▶ WORK REQUEST
Given the records below, pull every line with the word "deployment" into the answer.
AVAILABLE RECORDS Block Start
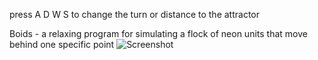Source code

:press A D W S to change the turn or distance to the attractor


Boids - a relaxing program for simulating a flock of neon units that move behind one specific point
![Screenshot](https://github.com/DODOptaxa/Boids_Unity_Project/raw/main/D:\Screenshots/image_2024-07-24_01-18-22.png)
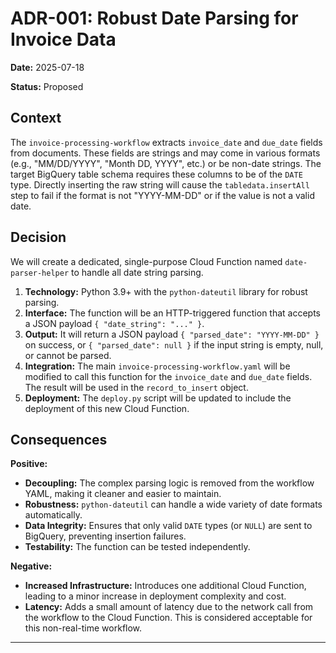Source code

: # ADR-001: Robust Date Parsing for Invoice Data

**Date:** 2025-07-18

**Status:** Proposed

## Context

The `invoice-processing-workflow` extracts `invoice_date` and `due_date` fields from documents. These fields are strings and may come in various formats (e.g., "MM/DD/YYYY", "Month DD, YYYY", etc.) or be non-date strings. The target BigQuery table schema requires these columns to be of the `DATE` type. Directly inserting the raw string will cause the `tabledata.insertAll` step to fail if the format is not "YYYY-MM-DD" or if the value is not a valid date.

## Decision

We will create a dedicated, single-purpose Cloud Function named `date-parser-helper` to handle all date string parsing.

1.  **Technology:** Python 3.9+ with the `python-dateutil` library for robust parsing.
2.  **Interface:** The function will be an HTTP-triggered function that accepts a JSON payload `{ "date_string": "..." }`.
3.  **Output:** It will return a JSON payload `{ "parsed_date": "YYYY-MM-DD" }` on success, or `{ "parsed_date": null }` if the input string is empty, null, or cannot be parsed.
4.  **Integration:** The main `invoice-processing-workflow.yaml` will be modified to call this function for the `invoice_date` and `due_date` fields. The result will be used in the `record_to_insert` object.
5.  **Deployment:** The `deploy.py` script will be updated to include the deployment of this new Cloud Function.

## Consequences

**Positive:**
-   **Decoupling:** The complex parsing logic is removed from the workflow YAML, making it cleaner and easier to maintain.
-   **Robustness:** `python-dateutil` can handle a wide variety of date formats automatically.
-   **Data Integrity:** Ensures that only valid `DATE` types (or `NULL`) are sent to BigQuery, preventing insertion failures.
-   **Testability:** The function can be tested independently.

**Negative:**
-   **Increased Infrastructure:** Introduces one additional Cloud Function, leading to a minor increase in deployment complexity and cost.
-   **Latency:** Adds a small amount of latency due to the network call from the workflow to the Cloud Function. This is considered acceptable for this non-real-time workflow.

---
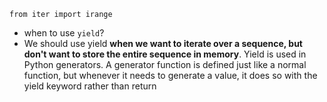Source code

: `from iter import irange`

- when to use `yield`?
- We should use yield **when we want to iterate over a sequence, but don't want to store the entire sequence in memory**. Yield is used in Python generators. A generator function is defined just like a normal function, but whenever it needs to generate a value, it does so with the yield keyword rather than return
AVAILABLE RECORDS Block End
▶ SOLUTION BELOW
5.  **Deployment:** The `deploy.py` script will be updated to include the deployment of this new Cloud Function.
-   **Increased Infrastructure:** Introduces one additional Cloud Function, leading to a minor increase in deployment complexity and cost.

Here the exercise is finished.